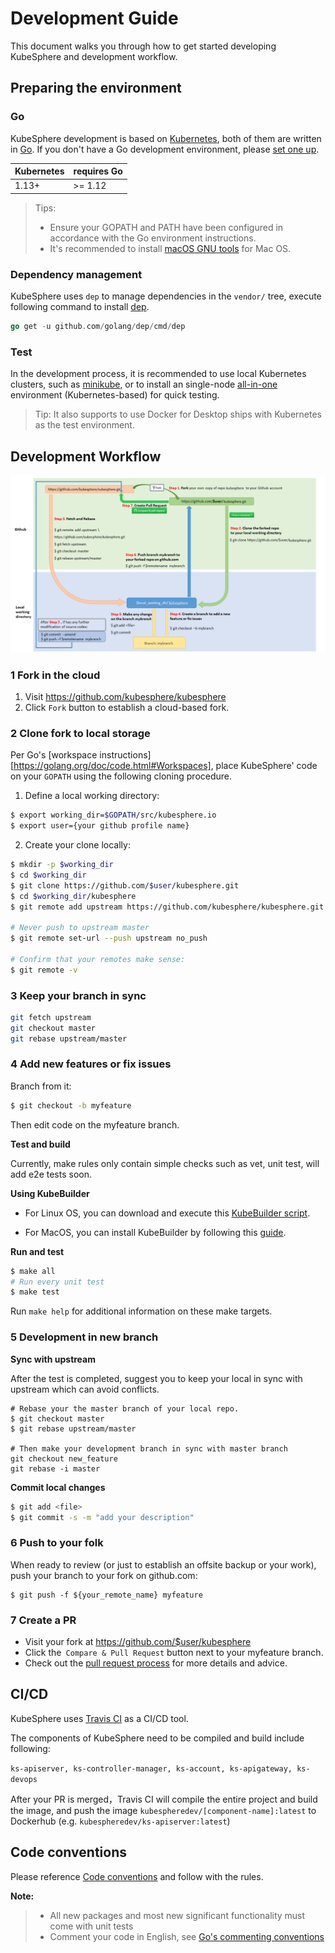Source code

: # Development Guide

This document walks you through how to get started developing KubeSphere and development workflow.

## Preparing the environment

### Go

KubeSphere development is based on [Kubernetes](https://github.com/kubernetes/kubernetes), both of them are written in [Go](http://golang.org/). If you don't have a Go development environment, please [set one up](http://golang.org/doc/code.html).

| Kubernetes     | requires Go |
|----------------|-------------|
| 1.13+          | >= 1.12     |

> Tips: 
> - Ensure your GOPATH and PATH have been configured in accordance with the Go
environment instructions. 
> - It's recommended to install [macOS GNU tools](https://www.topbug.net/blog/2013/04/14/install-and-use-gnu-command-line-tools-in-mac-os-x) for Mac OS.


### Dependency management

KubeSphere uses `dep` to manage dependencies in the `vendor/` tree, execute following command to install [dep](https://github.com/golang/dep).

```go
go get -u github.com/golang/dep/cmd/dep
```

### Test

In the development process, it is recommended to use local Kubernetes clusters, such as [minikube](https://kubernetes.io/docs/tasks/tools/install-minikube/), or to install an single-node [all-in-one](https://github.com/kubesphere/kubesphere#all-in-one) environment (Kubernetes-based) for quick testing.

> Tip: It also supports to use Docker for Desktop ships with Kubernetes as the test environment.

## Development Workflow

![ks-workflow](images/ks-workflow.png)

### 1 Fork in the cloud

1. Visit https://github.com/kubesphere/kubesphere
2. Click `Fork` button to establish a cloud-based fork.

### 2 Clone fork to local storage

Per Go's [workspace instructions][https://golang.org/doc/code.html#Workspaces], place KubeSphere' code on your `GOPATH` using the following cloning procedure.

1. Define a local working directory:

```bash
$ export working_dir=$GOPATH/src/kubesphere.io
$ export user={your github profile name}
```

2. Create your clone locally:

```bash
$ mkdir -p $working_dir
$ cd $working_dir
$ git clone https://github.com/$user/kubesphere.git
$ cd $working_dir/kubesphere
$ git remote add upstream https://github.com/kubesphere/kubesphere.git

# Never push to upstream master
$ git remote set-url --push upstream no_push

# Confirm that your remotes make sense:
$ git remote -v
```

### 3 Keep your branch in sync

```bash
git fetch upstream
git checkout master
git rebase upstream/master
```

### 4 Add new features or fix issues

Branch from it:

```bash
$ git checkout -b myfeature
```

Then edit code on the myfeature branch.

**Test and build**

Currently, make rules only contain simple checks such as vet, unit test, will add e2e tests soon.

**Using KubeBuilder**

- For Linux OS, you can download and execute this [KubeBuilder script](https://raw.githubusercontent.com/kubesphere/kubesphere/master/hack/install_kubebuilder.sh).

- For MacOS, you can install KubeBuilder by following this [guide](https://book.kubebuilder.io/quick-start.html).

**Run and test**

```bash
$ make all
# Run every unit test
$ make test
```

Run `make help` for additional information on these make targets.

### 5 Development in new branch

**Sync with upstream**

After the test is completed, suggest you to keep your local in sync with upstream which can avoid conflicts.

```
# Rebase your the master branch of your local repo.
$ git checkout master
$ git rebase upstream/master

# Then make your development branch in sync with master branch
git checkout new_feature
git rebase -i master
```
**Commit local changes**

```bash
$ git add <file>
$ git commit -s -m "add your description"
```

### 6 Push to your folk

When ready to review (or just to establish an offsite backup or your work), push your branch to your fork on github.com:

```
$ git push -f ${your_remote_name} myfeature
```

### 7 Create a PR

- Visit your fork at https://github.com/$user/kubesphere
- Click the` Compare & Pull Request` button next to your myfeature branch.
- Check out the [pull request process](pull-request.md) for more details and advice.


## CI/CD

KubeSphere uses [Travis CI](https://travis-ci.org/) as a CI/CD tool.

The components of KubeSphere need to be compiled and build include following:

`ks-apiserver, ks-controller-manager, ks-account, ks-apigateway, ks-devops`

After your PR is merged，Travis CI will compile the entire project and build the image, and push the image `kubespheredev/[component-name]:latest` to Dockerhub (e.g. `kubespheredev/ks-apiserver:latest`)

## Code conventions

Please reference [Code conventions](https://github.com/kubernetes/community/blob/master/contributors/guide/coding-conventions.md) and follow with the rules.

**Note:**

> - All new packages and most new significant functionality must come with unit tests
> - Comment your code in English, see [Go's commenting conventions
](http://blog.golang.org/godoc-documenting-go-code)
++++++++
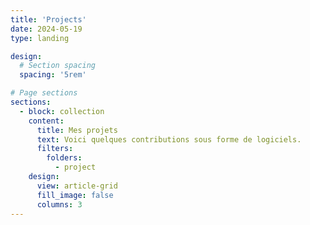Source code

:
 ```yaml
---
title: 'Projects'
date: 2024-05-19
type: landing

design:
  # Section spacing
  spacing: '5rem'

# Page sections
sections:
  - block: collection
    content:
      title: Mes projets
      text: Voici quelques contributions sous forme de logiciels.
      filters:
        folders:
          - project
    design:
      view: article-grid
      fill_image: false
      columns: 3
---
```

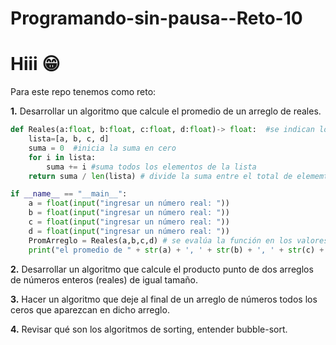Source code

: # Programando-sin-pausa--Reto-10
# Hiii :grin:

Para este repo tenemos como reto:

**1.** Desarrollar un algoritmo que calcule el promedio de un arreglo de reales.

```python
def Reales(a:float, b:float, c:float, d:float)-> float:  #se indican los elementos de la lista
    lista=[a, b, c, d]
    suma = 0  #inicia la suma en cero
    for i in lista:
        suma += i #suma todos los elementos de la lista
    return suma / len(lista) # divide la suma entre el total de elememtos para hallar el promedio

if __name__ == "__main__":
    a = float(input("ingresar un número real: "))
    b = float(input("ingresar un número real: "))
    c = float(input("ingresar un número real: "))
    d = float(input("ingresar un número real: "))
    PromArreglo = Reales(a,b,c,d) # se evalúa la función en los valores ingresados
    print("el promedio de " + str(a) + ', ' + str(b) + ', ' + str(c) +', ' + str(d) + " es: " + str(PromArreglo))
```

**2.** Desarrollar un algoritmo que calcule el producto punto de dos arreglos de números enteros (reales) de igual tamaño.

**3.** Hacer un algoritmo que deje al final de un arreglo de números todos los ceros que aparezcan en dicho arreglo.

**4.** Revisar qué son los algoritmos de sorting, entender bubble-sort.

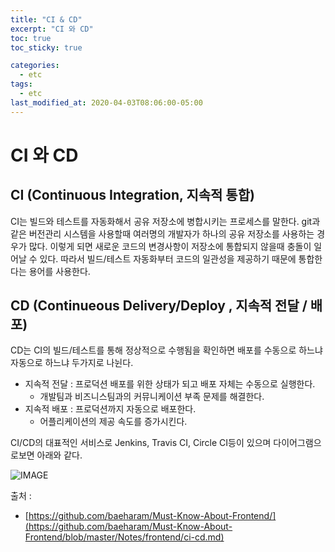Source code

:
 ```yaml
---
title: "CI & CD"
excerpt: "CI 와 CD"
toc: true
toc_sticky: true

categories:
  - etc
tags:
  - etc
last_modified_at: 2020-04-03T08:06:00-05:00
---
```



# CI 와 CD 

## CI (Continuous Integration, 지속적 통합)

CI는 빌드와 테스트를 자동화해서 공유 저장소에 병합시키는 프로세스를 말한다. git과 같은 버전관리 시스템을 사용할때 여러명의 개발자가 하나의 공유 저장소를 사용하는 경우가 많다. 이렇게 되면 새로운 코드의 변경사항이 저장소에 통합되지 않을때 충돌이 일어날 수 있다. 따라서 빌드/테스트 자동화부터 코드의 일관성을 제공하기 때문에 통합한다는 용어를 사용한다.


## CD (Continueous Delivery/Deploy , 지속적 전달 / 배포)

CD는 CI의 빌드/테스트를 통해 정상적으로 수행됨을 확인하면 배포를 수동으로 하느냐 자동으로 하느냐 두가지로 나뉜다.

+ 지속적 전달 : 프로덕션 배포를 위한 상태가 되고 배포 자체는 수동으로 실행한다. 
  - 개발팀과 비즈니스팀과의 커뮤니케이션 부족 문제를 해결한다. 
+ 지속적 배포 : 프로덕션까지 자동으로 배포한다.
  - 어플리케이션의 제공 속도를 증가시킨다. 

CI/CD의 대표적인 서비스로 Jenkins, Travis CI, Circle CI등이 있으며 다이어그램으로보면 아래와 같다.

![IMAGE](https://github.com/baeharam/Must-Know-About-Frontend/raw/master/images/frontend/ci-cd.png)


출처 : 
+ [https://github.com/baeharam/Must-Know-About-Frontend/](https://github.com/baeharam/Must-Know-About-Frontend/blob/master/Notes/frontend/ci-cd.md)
++++++++
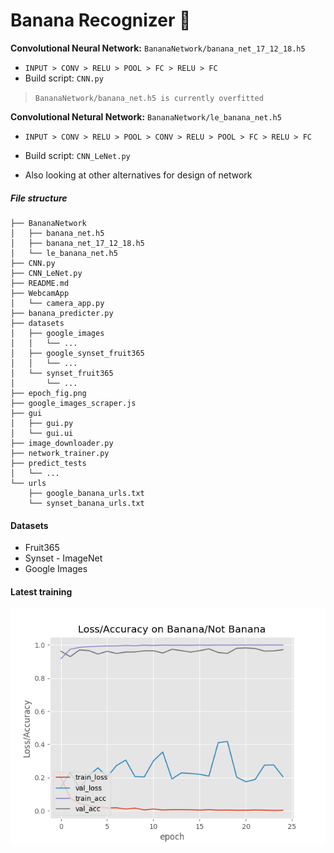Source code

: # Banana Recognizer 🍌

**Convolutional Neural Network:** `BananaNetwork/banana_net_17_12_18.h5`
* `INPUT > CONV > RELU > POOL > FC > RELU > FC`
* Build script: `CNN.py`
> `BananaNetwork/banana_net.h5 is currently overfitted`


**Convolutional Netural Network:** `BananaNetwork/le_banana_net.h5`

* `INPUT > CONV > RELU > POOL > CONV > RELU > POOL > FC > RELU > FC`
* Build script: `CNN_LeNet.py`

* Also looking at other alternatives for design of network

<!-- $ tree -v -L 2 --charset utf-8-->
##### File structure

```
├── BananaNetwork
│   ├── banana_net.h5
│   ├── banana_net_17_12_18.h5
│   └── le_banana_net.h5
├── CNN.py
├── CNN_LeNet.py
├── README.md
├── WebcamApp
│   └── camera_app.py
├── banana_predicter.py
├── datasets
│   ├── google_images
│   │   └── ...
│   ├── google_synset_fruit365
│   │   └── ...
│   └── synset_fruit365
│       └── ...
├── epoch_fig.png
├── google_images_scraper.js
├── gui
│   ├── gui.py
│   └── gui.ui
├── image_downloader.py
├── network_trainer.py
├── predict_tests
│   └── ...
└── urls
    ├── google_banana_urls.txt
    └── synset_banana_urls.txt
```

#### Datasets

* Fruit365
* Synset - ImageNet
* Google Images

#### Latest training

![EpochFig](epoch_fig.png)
++++++++
PROMPT:
Exactly how many lines in the records contain the string "Know"? Give that number alone.

OUTPUT OF THE TASK:
2